Своеобразная форма этого стихотворения основана на отношении жанров. Каждая его строфа - особый жанр, признаки которого акцентированы, «театрализованы», разыграны. Первая строфа — «жестокий романс» с его «страстями», «гибелью», «ночами», «мечами» и романсовой «розой». Так же откровенно поданы и разыграны во второй строфе «общие места» идиллии: луг, широкий круг, хоровод, милый друг, цветы, узорные венки. Блок мыслит отношением жанров и тем самым драматизирует коллизию. Эти драматические отношения не сводятся к противопоставлению романса идиллии как недолжного - идеальной жизненной норме. Обе позиции у Блока четко разводятся и раскрываются друг перед другом. В этом, как и в других стихотворениях, Блок подхватывает городской и цыганский романс и делает его языком всенародной страсти. «Страстное» начало, проникает и в идиллию, по-новому ее окрашивая: хоровод становится «пламенным», а должное поведение — личностным и самозабвенным.

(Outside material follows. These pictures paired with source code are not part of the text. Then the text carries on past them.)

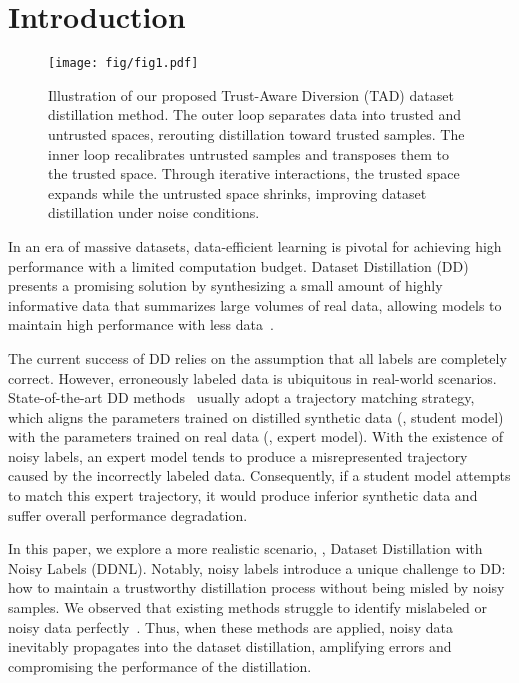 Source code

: \section{Introduction}


\begin{figure}[t]
    \centering
    \texttt{[image: fig/fig1.pdf]}
    \vspace{-1em}
    \caption{
    Illustration of our proposed Trust-Aware Diversion (TAD) dataset distillation method.
    The outer loop separates data into trusted and untrusted spaces, rerouting distillation toward trusted samples.
    The inner loop recalibrates untrusted samples and transposes them to the trusted space.
    Through iterative interactions, the trusted space expands while the untrusted space shrinks, improving dataset distillation under noise conditions.
    }
    \vspace{-1em}
    \label{fig1}
\end{figure}


In an era of massive datasets, data-efficient learning is pivotal for achieving high performance with a limited computation budget. 
Dataset Distillation (DD) presents a promising solution by synthesizing a small amount of highly informative data that summarizes large volumes of real data, allowing models to maintain high performance with less data~\cite{zhao2021datasetcondensation, cazenavette2022distillation, deng2024exploiting}. 


The current success of DD relies on the assumption that all labels are completely correct. 
However, erroneously labeled data is ubiquitous in real-world scenarios. 
State-of-the-art DD methods~\cite{du2023minimizing, guo2024lossless, liu2024dataset} usually adopt a trajectory matching strategy, which aligns the parameters trained on distilled synthetic data (\ie, student model) with the parameters trained on real data (\ie, expert model). 
With the existence of noisy labels, an expert model tends to produce a misrepresented trajectory caused by the incorrectly labeled data. 
Consequently, if a student model attempts to match this expert trajectory, it would produce inferior synthetic data and suffer overall performance degradation. 


In this paper, we explore a more realistic scenario, \ie, Dataset Distillation with Noisy Labels (DDNL).
Notably, noisy labels introduce a unique challenge to DD: how to maintain a trustworthy distillation process without being misled by noisy samples.
We observed that existing methods struggle to identify mislabeled or noisy data perfectly~\cite{li2022neighborhood, zhao2022centrality, karim2022unicon}.
Thus, when these methods are applied, noisy data inevitably propagates into the dataset distillation, amplifying errors and compromising the performance of the distillation.

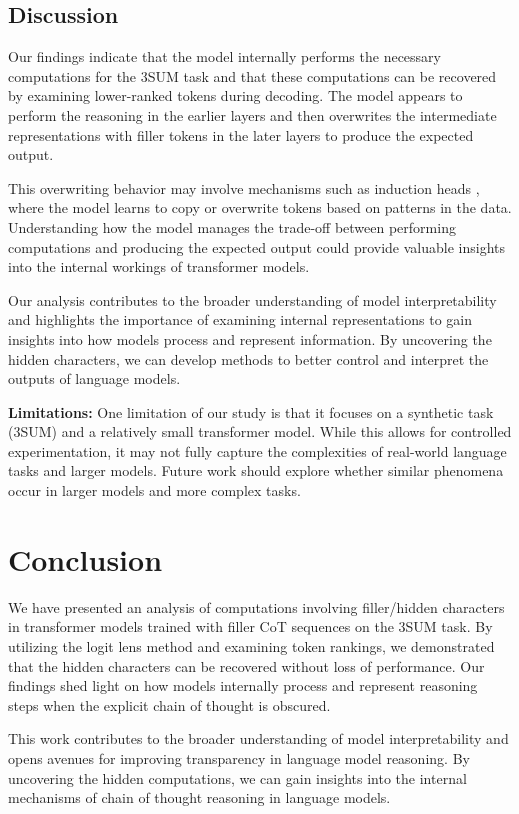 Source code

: \documentclass{article}
\begin{document}
\subsection{Discussion}

Our findings indicate that the model internally performs the necessary computations for the 3SUM task and that these computations can be recovered by examining lower-ranked tokens during decoding. The model appears to perform the reasoning in the earlier layers and then overwrites the intermediate representations with filler tokens in the later layers to produce the expected output.

This overwriting behavior may involve mechanisms such as induction heads \cite{elhage2021mathematical}, where the model learns to copy or overwrite tokens based on patterns in the data. Understanding how the model manages the trade-off between performing computations and producing the expected output could provide valuable insights into the internal workings of transformer models.

Our analysis contributes to the broader understanding of model interpretability and highlights the importance of examining internal representations to gain insights into how models process and represent information. By uncovering the hidden characters, we can develop methods to better control and interpret the outputs of language models.

\textbf{Limitations:} One limitation of our study is that it focuses on a synthetic task (3SUM) and a relatively small transformer model. While this allows for controlled experimentation, it may not fully capture the complexities of real-world language tasks and larger models. Future work should explore whether similar phenomena occur in larger models and more complex tasks.

\newpage
\section{Conclusion}

We have presented an analysis of computations involving filler/hidden characters in transformer models trained with filler CoT sequences on the 3SUM task. By utilizing the logit lens method and examining token rankings, we demonstrated that the hidden characters can be recovered without loss of performance. Our findings shed light on how models internally process and represent reasoning steps when the explicit chain of thought is obscured.

This work contributes to the broader understanding of model interpretability and opens avenues for improving transparency in language model reasoning. By uncovering the hidden computations, we can gain insights into the internal mechanisms of chain of thought reasoning in language models.
\end{document}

Благодаря трудам М.М. Бахтина роман — единственный из неканонических жанров если не досконально изученный, то осознанный в этом качестве. Он служит образцом в выработке общих принципов некоторых других неканонических жанров. Таким жанром является поэма, возникшая в конце XVIII — начале XIX в.
Источником жанра является эпическая поэма. Все значительное, что было создано после Вергилия в этой форме — суфийские поэмы, «Божественная комедия» Данте, поэмы Боярдо, Ариосто, Мильтона, не говоря уже о «Фаусте» Гёте, - было связано с ориентацией не только на поэму, но и на другие жанры.
Самые ранние неканонические поэмы обнаруживают явную связь с народной балладой («Кристабель» и «Сказание о старом мореходе» Кольриджа, «Мармион» и «Госпожа Озера» Вальтера Скотта. За этими поэмами-балладами следует (у Байрона, Виньи, Пушкина, Лермонтова) лироэпическая («байроническая», «романтическая») поэма, в которой при сохранении ориентации на балладу ближе становится связь с эпической поэмой. С балладой связаны такие особенности новой поэмы, как лирическое начало, сочетающееся с эпическим сюжетом и драматическим диалогом, внезапный зачин, отрывочность и недосказанность повествования, его тяготение к кульминационным точкам.
XX век отмечен своими формами неканонической поэмы, и прежде всего лирической поэмой (у Бальмонта, Блока, Аполлинера, Маяковского, Цветаевой). В ней может отсутствовать эпический сюжет, а героем становится лирическое «я». Эта форма тяготеет к лирическому циклу, и часто ее трудно отличить от него. Связь с эпической поэмой внешне сведена к минимуму, но она сохраняется. В XX в. складывается и лирический эпос: «Всеобщая песнь» П. Неруды, «Человеческая панорама» Н. Хикмета, «Середина века» В. Луговского.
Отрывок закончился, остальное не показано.